The trial judge found that this declaration did not state facts sufficient to establish negligence on appellee's part and further that the facts established that the appellant was guilty of contributory negligence.

In making our determination of the propriety of the trial judge's actions, we are bound by the substantive law of West Virginia; procedural matters however are governed by the law of Maryland. Vernon v. Aubinoe, 259 Md. 159, 162, 269 A.2d 620 (1970); Joffre v. Canada Dry, Inc., 222 Md. 1, 6, 158 A.2d 631 (1960).

The Primary Negligence of the Railroad

The duty of a railroad to warn motorists at or near a railroad crossing in West Virginia was discussed in Niland v. Monongahela West Penn Public Service Co., 106 W.Va. 528, 147 S.E. 478 (1929) where the Court stated at 479:

'There is no absolute requirement upon a railroad company to blow a whistle and ring a bell at a crossing, unless made so by statute.'

Freeman v. Monongahela Valley Traction Company, 98 W.Va. 311, 128 S.E. 129, 131 (1924).

The statutory duty of a railroad to provide warnings is contained in West Virginia Code, Ch. 31, Art. 2, § 3104 and § 3105.

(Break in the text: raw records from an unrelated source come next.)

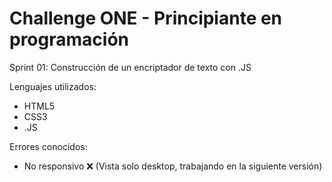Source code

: # Challenge ONE - Principiante en programación
Sprint 01: Construcción de un encriptador de texto con .JS

Lenguajes utilizados:
- HTML5
- CSS3
- .JS

Errores conocidos:
- No responsivo ❌ (Vista solo desktop, trabajando en la siguiente versión)
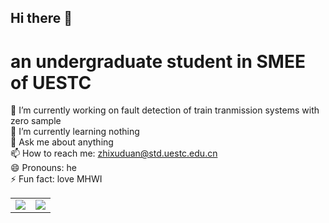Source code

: ## Hi there 👋

# an undergraduate student in SMEE of UESTC

🔭 I’m currently working on fault detection of train tranmission systems with zero sample  
🌱 I’m currently learning nothing  
💬 Ask me about anything  
📫 How to reach me: zhixuduan@std.uestc.edu.cn  
😄 Pronouns: he  
⚡ Fun fact: love MHWI   
<table>
  <tr>
    <td align="center" style="padding=0;width=50%;">
      <img align="center" style="padding=0;" src="https://github-readme-stats.vercel.app/api/?username=zxuuuustupid&show_icons=true&title_color=4F8CC9&text_color=9f9f9f&bg_color=00000000&hide_border=true&icon_color=4F8CC9&hide_title=true&count_private=true&include_all_commits=true" />
    </td>
    <td align="center" style="padding=0;width=50%;">
      <img align="center" style="padding=0;" src="https://github-readme-stats.vercel.app/api/top-langs/?username=zxuuuustupid&layout=compact&show_icons=true&title_color=4F8CC9&text_color=9f9f9f&bg_color=00000000&hide_border=true&icon_color=00000000&count_private=true" />
    </td>
  </tr>
</table>
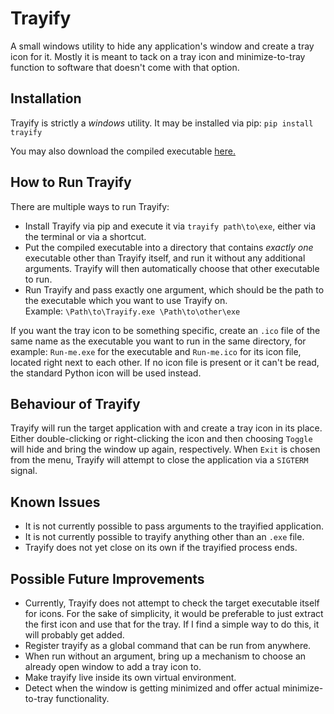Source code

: # Trayify
A small windows utility to hide any application's window and create a tray icon for it. Mostly it is meant to tack on a tray icon and minimize-to-tray function to software that doesn't come with that option.

## Installation
Trayify is strictly a _windows_ utility.  It may be installed via pip: `pip install trayify`

You may also download the compiled executable [here.](https://github.com/Silun/Trayify/releases/latest/download/Trayify.exe )

## How to Run Trayify
There are multiple ways to run Trayify:
- Install Trayify via pip and execute it via `trayify path\to\exe`, either via the terminal or via a shortcut.
- Put the compiled executable into a directory that contains _exactly one_ executable other than Trayify itself, and run it without any additional arguments. Trayify will then automatically choose that other executable to run.
- Run Trayify and pass exactly one argument, which should be the path to the executable which you want to use Trayify on.<br/>Example: `\Path\to\Trayify.exe \Path\to\other\exe`

If you want the tray icon to be something specific, create an `.ico` file of the same name as the executable you want to run in the same directory, for example: `Run-me.exe` for the executable and `Run-me.ico` for its icon file, located right next to each other. If no icon file is present or it can't be read, the standard Python icon will be used instead.

## Behaviour of Trayify
Trayify will run the target application with and create a tray icon in its place. Either double-clicking or right-clicking the icon and then choosing `Toggle` will hide and bring the window up again, respectively. When `Exit` is chosen from the menu, Trayify will attempt to close the application via a `SIGTERM` signal.

## Known Issues
- It is not currently possible to pass arguments to the trayified application.
- It is not currently possible to trayify anything other than an `.exe` file.
- Trayify does not yet close on its own if the trayified process ends.

## Possible Future Improvements
- Currently, Trayify does not attempt to check the target executable itself for icons. For the sake of simplicity, it would be preferable to just extract the first icon and use that for the tray. If I find a simple way to do this, it will probably get added.
- Register trayify as a global command that can be run from anywhere.
- When run without an argument, bring up a mechanism to choose an already open window to add a tray icon to.
- Make trayify live inside its own virtual environment.
- Detect when the window is getting minimized and offer actual minimize-to-tray functionality.
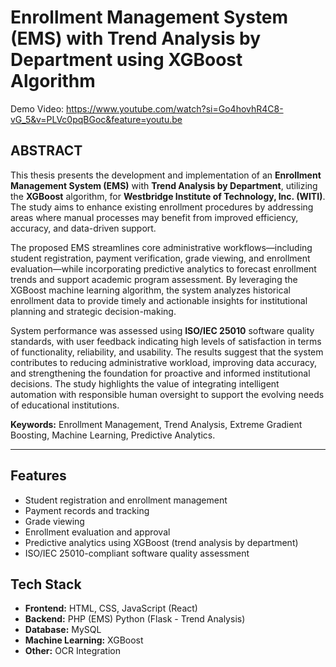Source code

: # Enrollment Management System (EMS) with Trend Analysis by Department using XGBoost Algorithm
Demo Video: https://www.youtube.com/watch?si=Go4hovhR4C8-vG_5&v=PLVc0pqBGoc&feature=youtu.be
## ABSTRACT
This thesis presents the development and implementation of an **Enrollment Management System (EMS)** with **Trend Analysis by Department**, utilizing the **XGBoost** algorithm, for **Westbridge Institute of Technology, Inc. (WITI)**. The study aims to enhance existing enrollment procedures by addressing areas where manual processes may benefit from improved efficiency, accuracy, and data-driven support. 

The proposed EMS streamlines core administrative workflows—including student registration, payment verification, grade viewing, and enrollment evaluation—while incorporating predictive analytics to forecast enrollment trends and support academic program assessment. By leveraging the XGBoost machine learning algorithm, the system analyzes historical enrollment data to provide timely and actionable insights for institutional planning and strategic decision-making.

System performance was assessed using **ISO/IEC 25010** software quality standards, with user feedback indicating high levels of satisfaction in terms of functionality, reliability, and usability. The results suggest that the system contributes to reducing administrative workload, improving data accuracy, and strengthening the foundation for proactive and informed institutional decisions. The study highlights the value of integrating intelligent automation with responsible human oversight to support the evolving needs of educational institutions.

**Keywords:** Enrollment Management, Trend Analysis, Extreme Gradient Boosting, Machine Learning, Predictive Analytics.

---

## Features
- Student registration and enrollment management
- Payment records and tracking
- Grade viewing
- Enrollment evaluation and approval
- Predictive analytics using XGBoost (trend analysis by department)
- ISO/IEC 25010-compliant software quality assessment

## Tech Stack
- **Frontend:** HTML, CSS, JavaScript (React)
- **Backend:** PHP (EMS) Python (Flask - Trend Analysis)
- **Database:** MySQL
- **Machine Learning:** XGBoost
- **Other:** OCR Integration
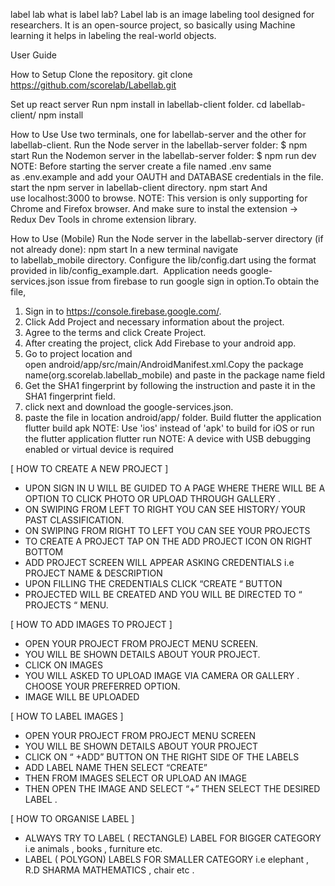 label lab
what is label lab?
Label lab is an image labeling tool designed for researchers. It is an open-source project, so basically using Machine learning it helps in labeling the real-world objects.

User Guide

How to Setup
Clone the repository.
git clone https://github.com/scorelab/Labellab.git

Set up react server
Run npm install in labellab-client folder.
 cd labellab-client/
 npm install

How to Use
Use two terminals, one for labellab-server and the other for labellab-client.
Run the Node server in the labellab-server folder:
$ npm start
Run the Nodemon server in the labellab-server folder:
$ npm run dev
NOTE: Before starting the server create a file named .env same as .env.example and add your OAUTH and DATABASE credentials in the file.
start the npm server in labellab-client directory.
npm start
And use localhost:3000 to browse.
NOTE: This version is only supporting for Chrome and Firefox browser. And make sure to instal the extension -> Redux Dev Tools in chrome extension library.

How to Use (Mobile)
Run the Node server in the labellab-server directory (if not already done):
npm start
In a new terminal navigate to labellab_mobile directory.
Configure the lib/config.dart using the format provided in lib/config_example.dart.  Application needs google-services.json issue from firebase to run google sign in option.To obtain the file,
1. Sign in to https://console.firebase.google.com/.
2. Click Add Project and necessary information about the project.
3. Agree to the terms and click Create Project.
4. After creating the project, click Add Firebase to your android app.
5. Go to project location and open android/app/src/main/AndroidManifest.xml.Copy the package name(org.scorelab.labellab_mobile) and paste in the package name field
6. Get the SHA1 fingerprint by following the instruction and paste it in the SHA1 fingerprint field.
7. click next and download the google-services.json.
8. paste the file in location android/app/ folder.
Build flutter the application
flutter build apk
NOTE: Use 'ios' instead of 'apk' to build for iOS
or run the flutter application
flutter run
NOTE: A device with USB debugging enabled or virtual device is required

[  HOW TO CREATE A NEW PROJECT ]

* UPON SIGN IN U WILL BE GUIDED TO A PAGE WHERE THERE WILL BE A  OPTION TO CLICK PHOTO OR UPLOAD THROUGH GALLERY .
* ON SWIPING FROM LEFT TO RIGHT YOU CAN SEE HISTORY/ YOUR PAST CLASSIFICATION. 
* ON SWIPING FROM RIGHT TO LEFT YOU CAN SEE  YOUR PROJECTS 
* TO CREATE A PROJECT  TAP ON THE ADD PROJECT ICON  ON RIGHT BOTTOM 
* ADD PROJECT SCREEN WILL APPEAR ASKING CREDENTIALS i.e PROJECT NAME & DESCRIPTION
* UPON FILLING THE CREDENTIALS CLICK “CREATE “ BUTTON
* PROJECTED WILL BE CREATED AND YOU WILL BE DIRECTED TO “ PROJECTS “ MENU.

[ HOW TO ADD IMAGES TO PROJECT ]

* OPEN YOUR PROJECT FROM PROJECT MENU SCREEN.
* YOU WILL BE SHOWN DETAILS ABOUT YOUR PROJECT.
* CLICK ON IMAGES 
* YOU WILL ASKED TO UPLOAD IMAGE VIA CAMERA OR GALLERY . CHOOSE YOUR PREFERRED OPTION.
* IMAGE WILL BE UPLOADED

[  HOW TO LABEL IMAGES ]

* OPEN YOUR PROJECT FROM PROJECT MENU SCREEN
* YOU WILL BE SHOWN DETAILS ABOUT YOUR PROJECT
* CLICK ON “ +ADD” BUTTON ON THE RIGHT SIDE OF THE LABELS 
* ADD LABEL NAME  THEN SELECT “CREATE” 
* THEN FROM IMAGES SELECT OR UPLOAD AN IMAGE 
* THEN OPEN THE IMAGE AND SELECT  “+” THEN SELECT THE DESIRED LABEL .


[ HOW TO ORGANISE LABEL ]

* ALWAYS TRY TO LABEL ( RECTANGLE) LABEL FOR BIGGER CATEGORY   i.e animals , books , furniture etc.
* LABEL ( POLYGON) LABELS FOR SMALLER CATEGORY  i.e elephant , R.D SHARMA MATHEMATICS , chair etc .
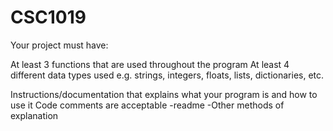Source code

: # CSC1019


Your project must have:

At least 3 functions that are used throughout the program
At least 4 different data types used e.g. strings, integers, floats, lists, dictionaries, etc.

Instructions/documentation that explains what your program is and how to use it
Code comments are acceptable
-readme
-Other methods of explanation
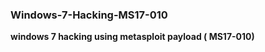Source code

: <h3> Windows-7-Hacking-MS17-010</h3>

<b>windows 7 hacking using metasploit payload ( MS17-010)</b>
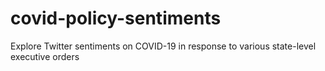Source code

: # covid-policy-sentiments
Explore Twitter sentiments on COVID-19 in response to various state-level executive orders
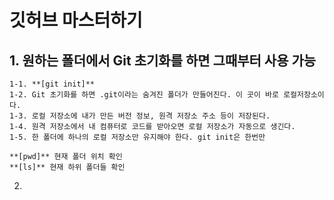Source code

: # 깃허브 마스터하기

## 1. 원하는 폴더에서 Git 초기화를 하면 그때부터 사용 가능

    1-1. **[git init]**
    1-2. Git 초기화를 하면 .git이라는 숨겨진 폴더가 만들어진다. 이 곳이 바로 로컬저장소이다.
    1-3. 로컬 저장소에 내가 만든 버전 정보, 원격 저장소 주소 등이 저장된다.
    1-4. 원격 저장소에서 내 컴퓨터로 코드를 받아오면 로컬 저장소가 자동으로 생긴다.
    1-5. 한 폴더에 하나의 로컬 저장소만 유지해야 한다. git init은 한번만

    **[pwd]** 현재 폴더 위치 확인
    **[ls]** 현재 하위 폴더들 확인

2.
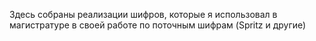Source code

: Здесь собраны реализации шифров, которые я использовал в магистратуре в своей работе по поточным шифрам (Spritz и другие)
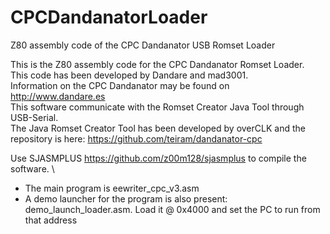 # CPCDandanatorLoader
Z80 assembly code of the CPC Dandanator USB Romset Loader

This is the Z80 assembly code for the CPC Dandanator Romset Loader.\
This code has been developed by Dandare and mad3001.\
Information on the CPC Dandanator may be found on http://www.dandare.es \
This software communicate with the Romset Creator Java Tool through USB-Serial. \
The Java Romset Creator Tool has been developed by overCLK and the repository is here: https://github.com/teiram/dandanator-cpc

Use SJASMPLUS https://github.com/z00m128/sjasmplus to compile the software. \
  - The main program is eewriter_cpc_v3.asm
  - A demo launcher for the program is also present: demo_launch_loader.asm. Load it @ 0x4000 and set the PC to run from that address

The former section deals with trains approaching an intersection and provides:

'A bell or steam whistle shall be placed on each locomotive engine, which shall be rung or whistled by the engineer or fireman, at a distance of at least sixty rods from the place where the railroad crosses any public street or highway, and be kept ringing or whistling for a time sufficient to give due notice of the approach of such train before such street or highway is reached, and any failure so to do is a misdemeanor punishable by a fine of not exceeding one hundred dollars;'

The latter section imposes a general duty applicable to all intersections and provides:

'Every railroad company shall, at every place where a road or street crosses its railroad on the same level, erect and maintain suitable signboards or notices of warning apprising persons of the danger in crossing its tracks.'

It is thus readily apparent that a railroad's duty to warn motorists is substantially greater in situations where a train is approaching an intersection than in situations where a train has already crossed the intersection and is therefore blocking the road. It is the latter situation with which we are concerned in the instant case. Appellant's amended declaration contains no allegation that the railroad violated the statutory duty imposed by § 3105 to post signs on the highway warning motorists of the crossing. The allegation that the railroad 'failed to give, provide, or maintain adequate warnings of any other nature or by any other means of the presence of the stopped or almost stopped train' is concerned specifically with the railroad's duty to warn of the train's presence across the road and not with the railroad's duty to warn of the existence of the crossing itself. 1 The West Virginia code requires a warning bell or whistle only where a train is approaching an intersection. The cases cited by appellant in support of his contention are inapposite because they all deal with situations in which a train approaching a crossing fails to give adequate warning. That type situation calls for a greater duty of care on the railroad's part as is evidenced by the requirements of § 3104 cited above. Reason dictates such a distinction because it is clear that a motorist will be less likely to become aware of a train, often moving at high speed, approaching a crossing than one which is already directly in sight.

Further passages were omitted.